The transport and distribution costs are reduced, generally the energy it´ s consume at the same place where it is produce.
In addition to the fact that cogeneration has as an objective covering the propper energy needs , we can see that, according to the Report of the Spanish Electric System elaborated by The Spanish Electricity Grid corresponding to 2019, it is able to cover almost an 12% of the spanish demand with just a 5% of the participation in the national installed power. At a european level, the cogeneration provides an 11% of the electricity consume and a 15% of the heat.
Also the European Commision recognise the need of the presence of the cogeneration in the energy system, mentioning in the Energy Efficiency Directive that “cogeneration of high efficiency has a significative potential for saving primary energy in the Union” and the need that “the member states promote the introduction of measures and procedures to promote the installations of cogeneration with a total nominal thermic power under 5mw with the aim of promtoing the generation of distributed energy”.
Even taking into account all the benefits mentioned, we can only find these type of technolgies in industrial areas or big buildings of the terciary sector. Due to that, an area with a high potential is the development of micro-cogeneration, that is to say, low power cogeneration systems (under 50kW) that generate the heat and the electricity needed for covering the energy needs of residential buildings. This aspect is key both for the development of the local energy communities in which the figure of the passive consumer is blurred and for the consecution of one of the big environmental objectives, the climate neutrality.
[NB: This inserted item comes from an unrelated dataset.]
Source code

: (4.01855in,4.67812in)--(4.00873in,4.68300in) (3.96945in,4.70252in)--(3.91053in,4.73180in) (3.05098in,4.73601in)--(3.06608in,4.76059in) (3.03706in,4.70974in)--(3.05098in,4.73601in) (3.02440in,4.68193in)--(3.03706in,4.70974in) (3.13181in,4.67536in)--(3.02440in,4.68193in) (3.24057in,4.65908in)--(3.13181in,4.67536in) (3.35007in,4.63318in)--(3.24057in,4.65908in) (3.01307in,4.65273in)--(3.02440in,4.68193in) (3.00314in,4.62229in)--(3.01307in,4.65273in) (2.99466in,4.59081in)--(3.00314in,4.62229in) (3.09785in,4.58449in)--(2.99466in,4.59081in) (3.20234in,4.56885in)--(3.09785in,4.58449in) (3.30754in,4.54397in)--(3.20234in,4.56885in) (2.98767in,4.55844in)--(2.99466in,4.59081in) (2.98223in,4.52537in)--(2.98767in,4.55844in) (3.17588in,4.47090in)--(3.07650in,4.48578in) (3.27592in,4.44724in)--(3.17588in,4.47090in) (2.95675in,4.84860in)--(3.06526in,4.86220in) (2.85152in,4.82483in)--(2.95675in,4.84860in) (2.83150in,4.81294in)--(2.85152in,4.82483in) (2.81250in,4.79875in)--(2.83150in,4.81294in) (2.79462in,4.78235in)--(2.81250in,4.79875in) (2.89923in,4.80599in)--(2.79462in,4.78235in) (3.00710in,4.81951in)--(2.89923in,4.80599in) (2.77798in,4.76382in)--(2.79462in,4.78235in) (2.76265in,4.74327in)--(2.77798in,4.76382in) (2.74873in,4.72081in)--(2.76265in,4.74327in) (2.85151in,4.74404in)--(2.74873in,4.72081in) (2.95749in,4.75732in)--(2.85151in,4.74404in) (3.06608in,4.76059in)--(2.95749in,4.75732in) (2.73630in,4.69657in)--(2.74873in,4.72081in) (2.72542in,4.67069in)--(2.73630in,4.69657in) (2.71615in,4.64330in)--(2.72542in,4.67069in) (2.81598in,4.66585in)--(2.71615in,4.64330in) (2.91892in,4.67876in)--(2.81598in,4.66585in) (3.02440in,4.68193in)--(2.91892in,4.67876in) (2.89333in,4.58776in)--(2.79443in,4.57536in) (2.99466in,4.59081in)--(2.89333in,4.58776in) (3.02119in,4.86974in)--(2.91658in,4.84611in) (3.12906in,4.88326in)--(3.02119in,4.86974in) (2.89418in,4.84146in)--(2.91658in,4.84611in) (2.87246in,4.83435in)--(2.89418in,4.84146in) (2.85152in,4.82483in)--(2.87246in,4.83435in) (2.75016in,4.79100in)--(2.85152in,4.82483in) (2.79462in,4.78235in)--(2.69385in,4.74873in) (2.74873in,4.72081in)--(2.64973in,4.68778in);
Inside the nowadays cogeneration systems, we can find two big groups:
Conventional internal combustion engines coupled to an electric generator and from which heat is recovered from the exhaust gases and cooling systems. They usually operate usinig natural gas or diesel as fuel, reaching overall efficiencies of 80-90%.
Microturbine systems consisting of an open cycle gas turbine in which air is drawn in from the atmosphere, compressed by a rotary compressor and fed into the combustion chamber and then used for expansion in a turbine. The electric energy it is obtaines from an alternator, meanwhile the heat it´ s recover from the scape gases. They reach overall yields among the 90%. The fundamental difference compared with the previous ones is that turbines are designed for function in a stationary regime, meanwhile engines allow a wider regulation. Also, the temperature of the scape gases of the turbines is higher, being normally around 300-400ºC. The fuel mostyl used is natural gas, but in this case is possible using other more sustainable such as biogas.
As we have seen, most of nowadays systems used fossil fuels, what it is not adequate according to the environmental commitments adquired. In 2018 just the 4% of the energy generated through cogeneration proceed from renewable sources such as biofuels and residues (The energy in Spain 2018, MITECO)
Fortunately, exists technologies both in the market and in the development phase focused on covering needs. In first place, we can call the technology of hybrid photovoltaic generation, able of generate both electricity and hot water of low temperature (60-70ºC) usable in building air-conditioning systems. The infrastructure need for the installation of these collectors is not very different from that used in the usual installation of photovoltaic panels, including the necessary piping for the water inlet and outlet.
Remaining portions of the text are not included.